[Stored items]
-*-

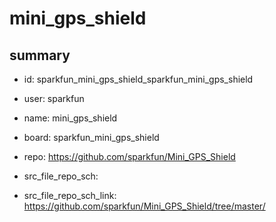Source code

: # mini_gps_shield
 
## summary 
* id: sparkfun_mini_gps_shield_sparkfun_mini_gps_shield
* user: sparkfun
* name: mini_gps_shield
* board: sparkfun_mini_gps_shield
* repo: https://github.com/sparkfun/Mini_GPS_Shield



* src_file_repo_sch: 
* src_file_repo_sch_link: https://github.com/sparkfun/Mini_GPS_Shield/tree/master/




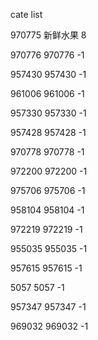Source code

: cate list

970775 新鲜水果 8

970776 970776 -1

957430 957430 -1

961006 961006 -1

957330 957330 -1

957428 957428 -1

970778 970778 -1

972200 972200 -1

975706 975706 -1

958104 958104 -1

972219 972219 -1

955035 955035 -1

957615 957615 -1

5057 5057 -1

957347 957347 -1

969032 969032 -1

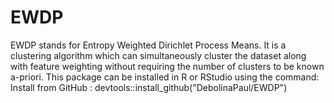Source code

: # EWDP
EWDP stands for Entropy Weighted Dirichlet Process Means. It is a clustering algorithm which can simultaneously cluster the dataset along with feature weighting without requiring the number of clusters to be known a-priori.
This package can be installed in R or RStudio using the command: 
Install from GitHub :  devtools::install_github("DebolinaPaul/EWDP")
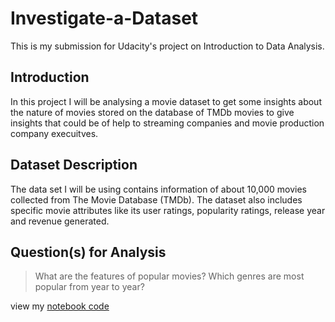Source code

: # Investigate-a-Dataset
 This is my submission for Udacity's project on Introduction to Data Analysis.


## Introduction
In this project I will be analysing a movie dataset to get some insights about the nature of movies stored on the database of TMDb movies to give insights that could be of help to streaming companies and movie production company execuitves.

## Dataset Description
The data set I will be using contains information of about 10,000 movies collected from The Movie Database (TMDb). The dataset also includes specific movie attributes like its user ratings, popularity ratings, release year and revenue generated.

## Question(s) for Analysis
> What are the features of popular movies?
> Which genres are most popular from year to year?

view my [notebook code](https://github.com/GilbertReviews/Investigate-a-Dataset/blob/main/Gilbert_Project_Notebook.ipynb) 
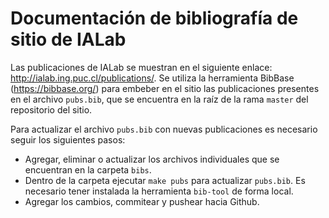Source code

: # Documentación de bibliografía de sitio de IALab

Las publicaciones de IALab se muestran en el siguiente enlace: http://ialab.ing.puc.cl/publications/.
Se utiliza la herramienta BibBase (https://bibbase.org/) para embeber en el sitio las publicaciones presentes en el archivo `pubs.bib`, que se encuentra en la raíz de la rama `master` del repositorio del sitio.

Para actualizar el archivo `pubs.bib` con nuevas publicaciones es necesario seguir los siguientes pasos:

- Agregar, eliminar o actualizar los archivos individuales que se encuentran en la carpeta `bibs`.
- Dentro de la carpeta ejecutar `make pubs` para actualizar `pubs.bib`. Es necesario tener instalada la herramienta `bib-tool` de forma local.
- Agregar los cambios, commitear y pushear hacia Github.


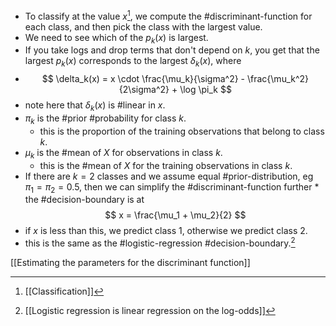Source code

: 
- To classify at the value $x$[^1], we compute the #discriminant-function for each class, and then pick the class with the largest value.
- We need to see which of the $p_k(x)$ is largest.
- If you take logs and drop terms that don't depend on $k$, you get that the largest $p_k(x)$ corresponds to the largest $\delta_k(x)$, where
- $$
  \delta_k(x) = x \cdot \frac{\mu_k}{\sigma^2} - \frac{\mu_k^2}{2\sigma^2} + \log \pi_k
  $$
- note here that $\delta_k(x)$ is #linear in $x$.
- $\pi_k$ is the #prior #probability for class $k$.
  - this is the proportion of the training observations that belong to class $k$.
- $\mu_k$ is the #mean of $X$ for observations in class $k$.
  - this is the #mean of $X$ for the training observations in class $k$.
- If there are $k=2$ classes and we assume equal #prior-distribution, eg $\pi_1 = \pi_2 = 0.5$, then we can simplify the #discriminant-function further \* the #decision-boundary is at
  $$
  x = \frac{\mu_1 + \mu_2}{2}
  $$
- if $x$ is less than this, we predict class 1, otherwise we predict class 2.
- this is the same as the #logistic-regression #decision-boundary.[^2]

[[Estimating the parameters for the discriminant function]]


[^1]: [[Classification]]
[^2]: [[Logistic regression is linear regression on the log-odds]]
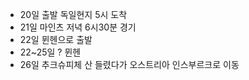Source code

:
- 20일 출발 독일현지 5시 도착 
- 21일 마인츠 저녁 6시30분 경기 
- 22일 뮌헨으로 출발 
- 22~25일 ? 뮌헨
- 26일 추크슈피체 산 들렸다가 오스트리아 인스부르크로 이동
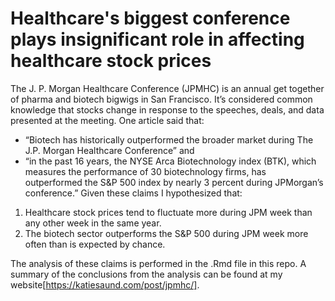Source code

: # Healthcare's biggest conference plays insignificant role in affecting healthcare stock prices
The J. P. Morgan Healthcare Conference (JPMHC) is an annual get together of pharma and biotech bigwigs in San Francisco. It’s considered common knowledge that stocks change in response to the speeches, deals, and data presented at the meeting. One article said that:

* “Biotech has historically outperformed the broader market during The J.P. Morgan Healthcare Conference” and
* “in the past 16 years, the NYSE Arca Biotechnology index (BTK), which measures the performance of 30 biotechnology firms, has outperformed the S&P 500 index by nearly 3 percent during JPMorgan’s conference.”
Given these claims I hypothesized that:

1. Healthcare stock prices tend to fluctuate more during JPM week than any other week in the same year.
2. The biotech sector outperforms the S&P 500 during JPM week more often than is expected by chance.

The analysis of these claims is performed in the .Rmd file in this repo. A summary of the conclusions from the analysis can be found at my website[https://katiesaund.com/post/jpmhc/].


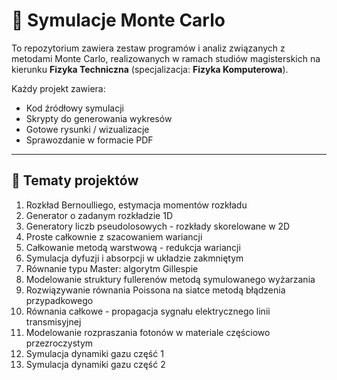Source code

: # 🎲 Symulacje Monte Carlo

To repozytorium zawiera zestaw programów i analiz związanych z metodami Monte Carlo, realizowanych w ramach studiów magisterskich na kierunku **Fizyka Techniczna** (specjalizacja: **Fizyka Komputerowa**).

Każdy projekt zawiera:
- Kod źródłowy symulacji
- Skrypty do generowania wykresów
- Gotowe rysunki / wizualizacje
- Sprawozdanie w formacie PDF

---

 ## 📌 Tematy projektów 
 
 1. Rozkład Bernoulliego, estymacja momentów rozkładu
 2. Generator o zadanym rozkładzie 1D
 3. Generatory liczb pseudolosowych - rozkłady skorelowane w 2D
 4. Proste całkownie z szacowaniem wariancji
 5. Całkowanie metodą warstwową - redukcja wariancji
 6. Symulacja dyfuzji i absorpcji w układzie zakmniętym
 7. Równanie typu Master: algorytm Gillespie
 8. Modelowanie struktury fullerenów metodą symulowanego wyżarzania
 9. Rozwiązywanie równania Poissona na siatce metodą błądzenia przypadkowego
 10. Równania całkowe - propagacja sygnału elektrycznego linii transmisyjnej
 11. Modelowanie rozpraszania fotonów w materiale częściowo przezroczystym
 12. Symulacja dynamiki gazu część 1
 13. Symulacja dynamiki gazu część 2
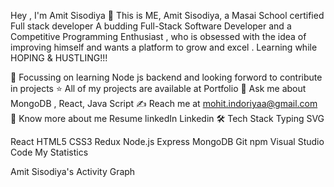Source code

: Hey , I'm Amit Sisodiya 👋
This is ME, Amit Sisodiya, a Masai School certified Full stack developer
A budding Full-Stack Software Developer and a Competitive Programming Enthusiast 
 ,
who is obsessed with the idea of improving himself and wants a platform to grow and excel 
 .
Learning while HOPING & HUSTLING!!!

🌱 Focussing on learning Node js backend and looking forword to contribute in projects
⭐ All of my projects are available at Portfolio
💬 Ask me about MongoDB , React, Java Script
✍️ Reach me at mohit.indoriyaa@gmail.com
📄 Know more about me Resume
linkedIn Linkedin
🛠  Tech Stack
Typing SVG

React HTML5 CSS3 Redux Node.js Express MongoDB Git npm Visual Studio Code
My Statistics

 


Amit Sisodiya's Activity Graph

-*-

Lines from the one containing "React HTML5 CSS3" through the final line of the entries are the only ones to print, and each must match exactly.

▸ **THE ANSWER**
React HTML5 CSS3 Redux Node.js Express MongoDB Git npm Visual Studio Code
My Statistics

 


Amit Sisodiya's Activity Graph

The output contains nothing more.